Both of them work just fine, there doesn't appear to be a difference.

I have read the typing module documentation.

Between typing.Dict or dict which one should I use in the program?

There is no real difference between using a plain typing.Dict and dict, no.

However, typing.Dict is a Generic type ^* that lets you specify the type of the keys and values too, making it more flexible:

def change_bandwidths(new_bandwidths: typing.Dict[str, str],
                      user_id: int,
                      user_name: str) -> bool:

As such, it could well be that at some point in your project lifetime you want to define the dictionary argument a little more precisely, at which point expanding typing.Dict to typing.Dict[key_type, value_type] is a 'smaller' change than replacing dict.

You can make this even more generic by using Mapping or MutableMapping types here; since your function doesn't need to alter the mapping, I'd stick with Mapping.
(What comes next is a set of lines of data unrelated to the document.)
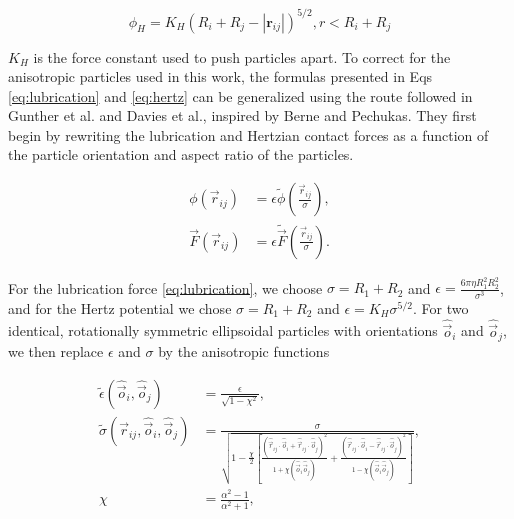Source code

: \begin{equation}
    \phi_{H} = K_{H}(R_i + R_j - |\mathbf{r}_{ij}|)^{5/2}, r < R_i + R_j
    \label{eq:hertz}
\end{equation}

$K_H$ is the force constant used to push particles apart. To correct for the anisotropic particles used in this work, 
the formulas presented in Eqs \ref{eq:lubrication} and \ref{eq:hertz} can be generalized using the route followed 
in Gunther et al. and Davies et al., inspired by Berne and Pechukas. \cite{gunther_timescales_2014, davies_interface_2014} 
They first begin by rewriting the lubrication and Hertzian contact forces as a function of the particle orientation and 
aspect ratio of the particles.

\begin{equation}
    \begin{split}
    \phi(\vec{r}_{ij}) &= {\epsilon} \tilde{\phi}\left(\frac{\vec{r}_{ij}}{{\sigma}}\right) , \\
    \vec{F}(\vec{r}_{ij}) &= {\epsilon} \tilde{\vec{F}}\left(\frac{\vec{r}_{ij}}{{\sigma}}\right) .
    \end{split}
\end{equation}

For the lubrication force \eqref{eq:lubrication}, we choose
${\sigma}=R_1+R_2$ and ${\epsilon}=\frac{6\pi\eta R_1^2 R_2^2}{{\sigma^3}}$, and for the
Hertz potential we chose ${\sigma}=R_1+R_2$ and ${\epsilon}=K_H\sigma^{5/2}$. For two identical, rotationally
symmetric ellipsoidal particles with orientations $\hat{\vec{o}}_i$ and $\hat{\vec{o}}_j$, we then replace $\epsilon$ and $\sigma$ by
the anisotropic functions

\begin{equation}
    \begin{split}
    \tilde\epsilon\left(\hat{\vec{o}}_i, \hat{\vec{o}}_j\right) &= \frac{{\epsilon}}{\sqrt{1-\chi^2}} , \\
    \tilde\sigma\left(\vec{r}_{ij}, \hat{\vec{o}}_i, \hat{\vec{o}}_j\right) &= \frac{{\sigma}}{\sqrt{1-\frac{\chi}{2}\left[ \frac{\left(\hat{\vec{r}}_{ij}\cdot\hat{\vec{o}}_i+\hat{\vec{r}}_{ij}\cdot\hat{\vec{o}}_j\right)^2}{1+\chi\left(\hat{\vec{o}}_i\hat{\vec{o}}_j\right)} + \frac{\left(\hat{\vec{r}}_{ij}\cdot\hat{\vec{o}}_i-\hat{\vec{r}}_{ij}\cdot\hat{\vec{o}}_j\right)^2}{1-\chi\left(\hat{\vec{o}}_i\hat{\vec{o}}_j\right)} \right] }} , \\
    \chi &= \frac{\alpha^2-1}{\alpha^2+1} , \\
    \end{split}
\end{equation}

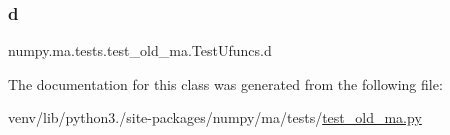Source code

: \subsubsection{\texorpdfstring{d}{d}}
{\footnotesize\ttfamily numpy.\+ma.\+tests.\+test\+\_\+old\+\_\+ma.\+Test\+Ufuncs.\+d}



The documentation for this class was generated from the following file\+:\begin{DoxyCompactItemize}
\item 
venv/lib/python3./site-\/packages/numpy/ma/tests/\hyperlink{test__old__ma_8py}{test\+\_\+old\+\_\+ma.\+py}\end{DoxyCompactItemize}
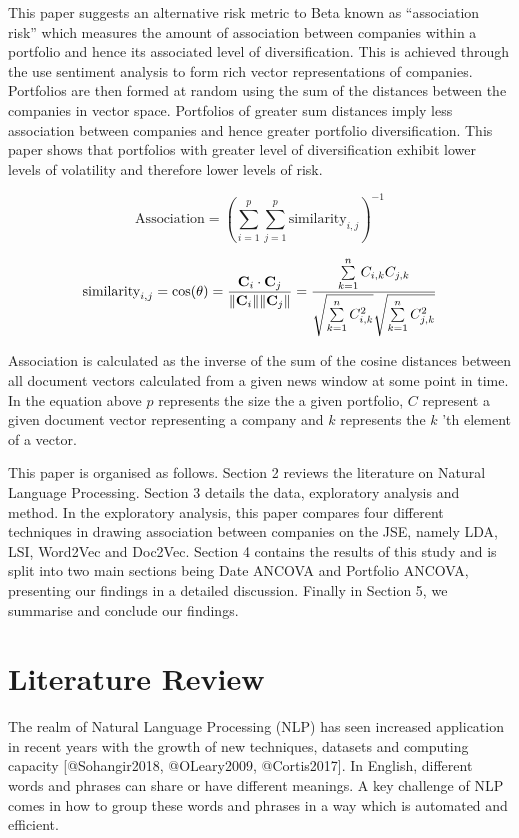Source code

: \documentclass[11pt]{article}
\begin{document}
This paper suggests an alternative risk metric to Beta known as
``association risk'' which measures the amount of association between
companies within a portfolio and hence its associated level of
diversification. This is achieved through the use sentiment analysis to
form rich vector representations of companies. Portfolios are then
formed at random using the sum of the distances between the companies in
vector space. Portfolios of greater sum distances imply less association
between companies and hence greater portfolio diversification. This
paper shows that portfolios with greater level of diversification
exhibit lower levels of volatility and therefore lower levels of risk.

\[\text{Association}=(\sum_{i=1}^{p} \sum_{j=1}^{p} \text{similarity}_{i,j})^{-1}\]

\[\text{similarity}_{i,j} = \cos(\theta) = {\mathbf{C}_{i} \cdot \mathbf{C}_{j} \over \|\mathbf{C}_{i}\| \|\mathbf{C}_{j}\|} = \frac{ \sum\limits_{k=1}^{n}{C_{i,k}  C_{j,k}} }{ \sqrt{\sum\limits_{k=1}^{n}{C_{i,k}^2}}  \sqrt{\sum\limits_{k=1}^{n}{C_{j,k}^2}} }\]

Association is calculated as the inverse of the sum of the cosine
distances between all document vectors calculated from a given news
window at some point in time. In the equation above \(p\) represents the
size the a given portfolio, \(C\) represent a given document vector
representing a company and \(k\) represents the \(k\) 'th element of a
vector.

This paper is organised as follows. Section 2 reviews the literature on
Natural Language Processing. Section 3 details the data, exploratory
analysis and method. In the exploratory analysis, this paper compares
four different techniques in drawing association between companies on
the JSE, namely LDA, LSI, Word2Vec and Doc2Vec. Section 4 contains the
results of this study and is split into two main sections being Date
ANCOVA and Portfolio ANCOVA, presenting our findings in a detailed
discussion. Finally in Section 5, we summarise and conclude our
findings.

\hypertarget{literature-review}{%
\section{Literature Review}\label{literature-review}}

The realm of Natural Language Processing (NLP) has seen increased
application in recent years with the growth of new techniques, datasets
and computing capacity {[}@Sohangir2018, @OLeary2009, @Cortis2017{]}. In
English, different words and phrases can share or have different
meanings. A key challenge of NLP comes in how to group these words and
phrases in a way which is automated and efficient.
\end{document}
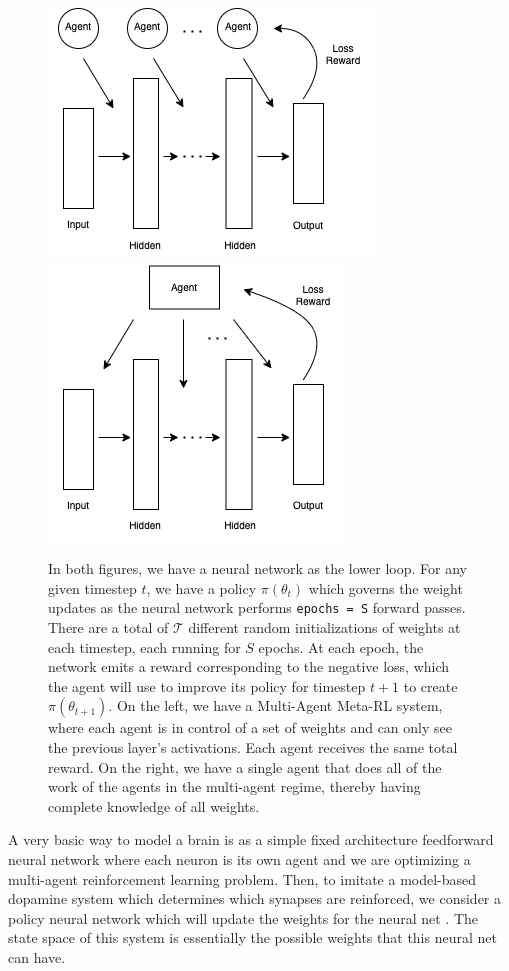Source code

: \documentclass{article}
\begin{document}
\begin{figure}
  \centering
  \includegraphics[scale=0.6]{marlnn} \includegraphics[scale=0.6]{singleagent}
  \caption{In both figures, we have a neural network as the lower loop. For any given timestep $t$, we have a policy $\pi(\theta_t)$ which governs the weight updates as the neural network performs \texttt{epochs = S} forward passes. There are a total of $\mathcal{T}$ different random initializations of weights at each timestep, each running for $S$ epochs. At each epoch, the network emits a reward corresponding to the negative loss, which the agent will use to improve its policy for timestep $t+1$ to create $\pi(\theta_{t+1})$. On the left, we have a Multi-Agent Meta-RL system, where each agent is in control of a set of weights and can only see the previous layer's activations. Each agent receives the same total reward. On the right, we have a single agent that does all of the work of the agents in the multi-agent regime, thereby having complete knowledge of all weights.   \label{fig:meta-rl}}
\end{figure}
 
 
A very basic way to model a brain is as a simple fixed architecture feedforward neural network 
where each neuron is its own agent and we are optimizing a multi-agent reinforcement learning problem. 
Then, to imitate a model-based dopamine
system which determines which synapses are reinforced, we consider a policy
neural network which will update the weights for the neural net \cite{wang2018pfc, botvinick2019408}. The state space of
this system is essentially the possible weights that this neural net can have. 
\end{document}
A dict is one mapping, but you could create other objects that also satisfy the mapping interface, and your function might well still work with those:

def change_bandwidths(new_bandwidths: typing.Mapping[str, str],
                      user_id: int,
                      user_name: str) -> bool:

Now you are clearly telling other users of this function that your code won't actually alter the new_bandwidths mapping passed in.

Your actual implementation is merely expecting an object that is printable. That may be a test implementation, but as it stands your code would continue to work if you used new_bandwidths: typing.Any, because any object in Python is printable.

---

^*: Note: If you are using Python 3.7 or newer, you can use dict as a generic type if you start your module with from __future__ import annotations, and as of Python 3.9, dict (as well as other standard containers) supports being used as generic type even without that directive.
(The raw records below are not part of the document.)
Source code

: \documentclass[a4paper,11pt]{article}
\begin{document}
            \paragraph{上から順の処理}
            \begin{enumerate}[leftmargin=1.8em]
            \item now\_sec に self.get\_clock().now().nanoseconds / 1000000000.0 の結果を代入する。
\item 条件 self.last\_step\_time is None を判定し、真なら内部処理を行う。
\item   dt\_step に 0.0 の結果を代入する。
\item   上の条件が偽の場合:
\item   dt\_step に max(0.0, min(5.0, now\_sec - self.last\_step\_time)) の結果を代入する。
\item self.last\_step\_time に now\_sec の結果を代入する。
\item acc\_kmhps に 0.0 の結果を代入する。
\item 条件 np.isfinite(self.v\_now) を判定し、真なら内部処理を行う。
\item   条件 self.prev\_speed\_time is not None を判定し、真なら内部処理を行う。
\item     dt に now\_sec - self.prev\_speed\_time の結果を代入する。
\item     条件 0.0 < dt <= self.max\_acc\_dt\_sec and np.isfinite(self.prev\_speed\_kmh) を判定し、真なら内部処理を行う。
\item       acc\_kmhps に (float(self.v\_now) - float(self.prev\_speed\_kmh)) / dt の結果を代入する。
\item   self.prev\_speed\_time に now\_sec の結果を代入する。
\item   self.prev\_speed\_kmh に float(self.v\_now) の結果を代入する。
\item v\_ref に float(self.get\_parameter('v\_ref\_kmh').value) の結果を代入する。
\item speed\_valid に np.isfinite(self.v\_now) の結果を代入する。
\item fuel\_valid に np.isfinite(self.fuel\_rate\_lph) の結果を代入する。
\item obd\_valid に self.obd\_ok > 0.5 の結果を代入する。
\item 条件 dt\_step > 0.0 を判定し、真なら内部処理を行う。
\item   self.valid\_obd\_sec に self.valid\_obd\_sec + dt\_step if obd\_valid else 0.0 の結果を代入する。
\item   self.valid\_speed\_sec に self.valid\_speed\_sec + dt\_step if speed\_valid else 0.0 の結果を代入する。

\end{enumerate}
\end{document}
typing.Dict is a generic version of dict:

> class typing.Dict(dict, MutableMapping[KT, VT])

> A generic version of dict. The usage of this type is as follows:

> def get_position_in_index(word_list: Dict[str, int], word: str) -> int: return word_list[word]

Here you can specify the type of key and values in the dict: Dict[str, int]

as said in python org:

> class typing.Dict(dict, MutableMapping[KT, VT])

> A generic version of dict. Useful for annotating return types. To > annotate arguments it is preferred to use an abstract collection type > such as Mapping.

This type can be used as follows:

def count_words(text: str) -> Dict[str, int]:
    ...

But dict is less general and you will be able to alter the mapping passed in. In fact, in python.Dict you specify more details.

Another tip:

> Deprecated since version 3.9: builtins.dict now supports []. See PEP 585 > and Generic Alias Type.